The withdrawal of US forces from Afghanistan is more than 90% completed, the Pentagon's central command announced on Tuesday. The CENTCOM said it has officially handed over seven bases to the Afghan security forces and evacuated the equivalent of nearly 1,000 C-17 air freighter loads of equipment from the country, ahead of the September 11 deadline to complete the troop pull-out.
On Friday, US forces handed over the sprawling Bagram air base north of Kabul, the main centre of US military operations in the country for most of the past two decades of conflict.
Tuesday's announcement underscored that most of the process of withdrawing US military and civilian personnel ordered by President Joe Biden in April had been completed.
At the time of Biden's order, there were officially 2,500 US troops and 16,000 private contractors in Afghanistan. According to reports there were also some 1,000 US special forces operating in the country at the time who were not included in the official tally.
While Biden had set a deadline of September 11, the Pentagon has moved quickly to reduce its presence to a minimum.

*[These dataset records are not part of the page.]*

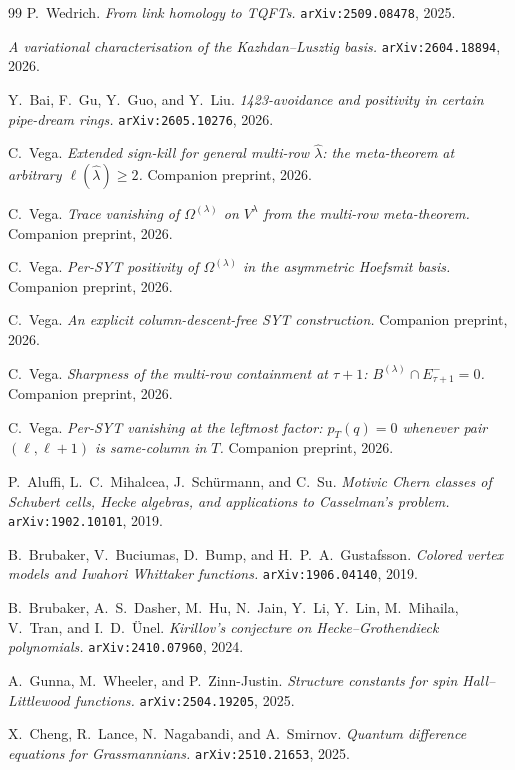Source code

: \documentclass[11pt]{article}
\theoremstyle{definition}
\newcommand{\Vlam}{V^{\lambda}}
\newcommand{\Om}{\Omega}
\newcommand{\bla}{\widehat\lambda}
\newcommand{\elh}{\ell(\bla)}
\begin{document}
\begin{thebibliography}{99}
P.~Wedrich.
\emph{From link homology to TQFTs.}
\texttt{arXiv:2509.08478}, 2025.

\emph{A variational characterisation of the Kazhdan--Lusztig basis.}
\texttt{arXiv:2604.18894}, 2026.

Y.~Bai, F.~Gu, Y.~Guo, and Y.~Liu.
\emph{1423-avoidance and positivity in certain pipe-dream rings.}
\texttt{arXiv:2605.10276}, 2026.

C.~Vega.
\emph{Extended sign-kill for general multi-row $\bla$: the meta-theorem at arbitrary $\elh \ge 2$.}
Companion preprint, 2026.

C.~Vega.
\emph{Trace vanishing of $\Om^{(\lambda)}$ on $\Vlam$ from the multi-row meta-theorem.}
Companion preprint, 2026.

C.~Vega.
\emph{Per-SYT positivity of $\Om^{(\lambda)}$ in the asymmetric Hoefsmit basis.}
Companion preprint, 2026.

C.~Vega.
\emph{An explicit column-descent-free SYT construction.}
Companion preprint, 2026.

C.~Vega.
\emph{Sharpness of the multi-row containment at $\tau+1$: $B^{(\lambda)} \cap E^-_{\tau+1} = 0$.}
Companion preprint, 2026.

C.~Vega.
\emph{Per-SYT vanishing at the leftmost factor: $p_T(q) = 0$ whenever pair $(\ell, \ell+1)$ is same-column in $T$.}
Companion preprint, 2026.

P.~Aluffi, L.~C.~Mihalcea, J.~Sch\"urmann, and C.~Su.
\emph{Motivic Chern classes of Schubert cells, Hecke algebras, and applications to Casselman's problem.}
\texttt{arXiv:1902.10101}, 2019.

B.~Brubaker, V.~Buciumas, D.~Bump, and H.~P.~A.~Gustafsson.
\emph{Colored vertex models and Iwahori Whittaker functions.}
\texttt{arXiv:1906.04140}, 2019.

B.~Brubaker, A.~S.~Dasher, M.~Hu, N.~Jain, Y.~Li, Y.~Lin, M.~Mihaila, V.~Tran, and I.~D.~\"Unel.
\emph{Kirillov's conjecture on Hecke--Grothendieck polynomials.}
\texttt{arXiv:2410.07960}, 2024.

A.~Gunna, M.~Wheeler, and P.~Zinn-Justin.
\emph{Structure constants for spin Hall--Littlewood functions.}
\texttt{arXiv:2504.19205}, 2025.

X.~Cheng, R.~Lance, N.~Nagabandi, and A.~Smirnov.
\emph{Quantum difference equations for Grassmannians.}
\texttt{arXiv:2510.21653}, 2025.

\end{thebibliography}
\end{document}

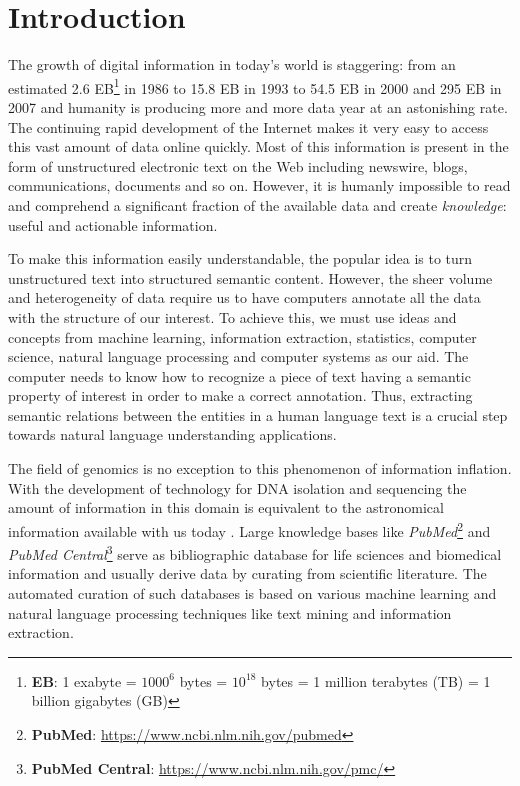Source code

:
\chapter{Introduction}
\label{chapter:introduction}

The growth of digital information in today's world is staggering: from an estimated 2.6 EB\footnote{\textbf{EB}: 1 exabyte = $1000^6$ bytes = $10^{18}$ bytes = 1 million terabytes (TB) = 1 billion gigabytes (GB)} in 1986 to 15.8 EB in 1993 to 54.5 EB in 2000 and 295 EB in 2007 \cite{hilbert2011world} and humanity is producing more and more data year at an astonishing rate. The continuing rapid development of the Internet makes it very easy to access this vast amount of data online quickly. Most of this information is present in the form of unstructured electronic text on the Web including newswire, blogs, communications, documents and so on. However, it is humanly impossible to read and comprehend a significant fraction of the available data and create {\it knowledge}: useful and actionable information.

To make this information easily understandable, the popular idea is to turn unstructured text into structured semantic content. However, the sheer volume and heterogeneity of data require us to have computers annotate all the data with the structure of our interest. To achieve this, we must use ideas and concepts from machine learning, information extraction, statistics, computer science, natural language processing and computer systems as our aid. The computer needs to know how to recognize a piece of text having a semantic property of interest in order to make a correct annotation. Thus, extracting semantic relations between the entities in a human language text is a crucial step towards natural language understanding applications.

The field of genomics is no exception to this phenomenon of information inflation. With the development of technology for DNA isolation and sequencing the amount of information in this domain is equivalent to the astronomical information available with us today \cite{stephens2015big}.  Large knowledge bases like {\it PubMed}\footnote{\textbf{PubMed}: \url{https://www.ncbi.nlm.nih.gov/pubmed}} and {\it PubMed Central}\footnote{\textbf{PubMed Central}: \url{https://www.ncbi.nlm.nih.gov/pmc/}} serve as bibliographic database for life sciences and biomedical information and usually derive data by curating from scientific literature. The automated curation of such databases is based on various machine learning and natural language processing techniques like text mining and information extraction.

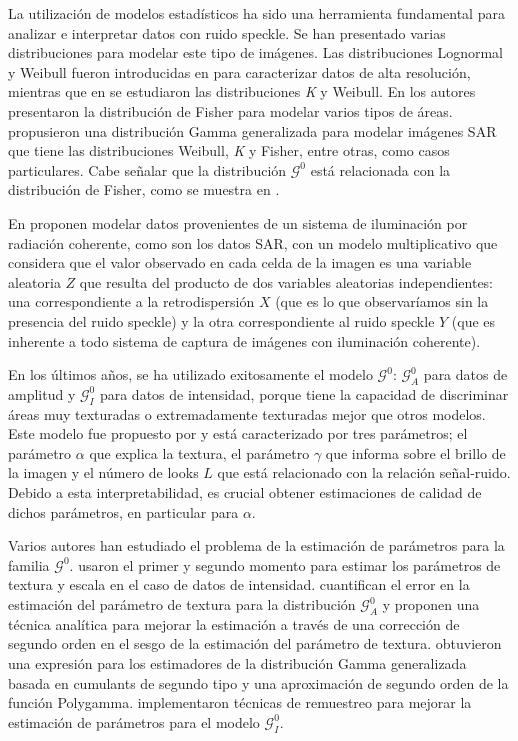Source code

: La utilización de modelos estadísticos ha sido una herramienta fundamental para analizar e interpretar datos con ruido speckle. Se han presentado varias distribuciones para modelar este tipo de imágenes. Las distribuciones Lognormal y Weibull fueron introducidas en \citet{oliverquegan98} para caracterizar datos de alta resolución, mientras que en \citet{Oliver1993} se estudiaron las distribuciones \textit{K} y Weibull. En \citet{Tison2004} los autores presentaron la distribución de Fisher para modelar varios tipos de áreas. \citet{Li2011} propusieron una distribución Gamma generalizada para modelar imágenes SAR que tiene las distribuciones Weibull, \textit{K} y Fisher, entre otras, como casos particulares. Cabe señalar que la distribución $\mathcal{G}^0$ está relacionada con la distribución de Fisher, como se muestra en \citet{MejailJacoboFreryBustos:IJRS}.

En \citet{oliverquegan98} proponen modelar datos provenientes de un sistema de iluminación por radiación coherente, como son los datos SAR, con un modelo multiplicativo que considera que el valor observado en cada celda de la imagen es una variable aleatoria $Z$ que resulta del producto de dos variables aleatorias independientes: una correspondiente a la retrodispersión $X$ (que es lo que observaríamos sin la presencia del ruido speckle) y la otra correspondiente al ruido speckle $Y$ (que es inherente a todo sistema de captura de imágenes con iluminación coherente). 

En los últimos años, se ha utilizado exitosamente el modelo $\mathcal{G}^0$: $\mathcal{G}_A^0$ para datos de amplitud y $\mathcal G_I^0$ para datos de intensidad, porque tiene la capacidad de discriminar áreas muy texturadas o extremadamente texturadas mejor que otros modelos. Este modelo fue propuesto por \citet{Frery97} y está caracterizado por tres parámetros; el parámetro $\alpha$ que explica la textura, el parámetro $\gamma $ que informa sobre el brillo de la imagen y el número de looks $L$ que está relacionado con la relación señal-ruido.
Debido a esta interpretabilidad, es crucial obtener estimaciones de calidad de dichos parámetros, en particular para $\alpha$.

Varios autores han estudiado el problema de la estimación de parámetros para la familia $\mathcal G^0$. \citet{Freitas2005} usaron el primer y segundo momento para estimar los parámetros de textura y escala en el caso de datos de intensidad.
 \citet{VasconcellosFrerySilva:CompStat} cuantifican el error en la estimación del parámetro de textura para la distribución $\mathcal G_A^0$ y proponen una técnica analítica para mejorar la estimación a través de una corrección de segundo orden en el sesgo de la estimación del parámetro de textura. \citet{Li2011} obtuvieron una expresión para los estimadores de la distribución Gamma generalizada basada en cumulants de segundo tipo y una aproximación de segundo orden de la función Polygamma. \citet{CribariFrerySilva:CSDA} implementaron técnicas de remuestreo para mejorar la estimación de parámetros para el modelo $\mathcal G_I^0$.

"We expect it to be completed by the end of August," White House press secretary Jen Psaki said on Friday after the Bagram handover. The US is expected to keep a reported 650 or more military personnel in the country to protect the US embassy and diplomats.
Time to retake districts
Afghan authorities on Tuesday vowed to retake all the districts lost to the Taliban group and deployed hundreds of commandos to counter the insurgents' blistering offensive in the north, a day after more than 1,000 government troops fled into neighbouring Tajikistan.
"There is war, there is pressure. Sometimes things are working our way. Sometimes they don't, but we will continue to defend the Afghan people," the country's national security adviser Hamdullah Mohib told reporters. "We have plans to retake the districts."
Troops and pro-government militiamen were deployed in the northern provinces of Takhar and Badakshan. Afghan defence officials have said they intend to focus on securing major cities, roads and border towns in the face of the Taliban onslaught.
Afghan ambassador Farid Mamundzay, meanwhile, briefed India's foreign secretary Harsh Vardhan Shringla on Tuesday on the evolving security situation in Afghanistan in the face of escalating violence and the withdrawal of US troops.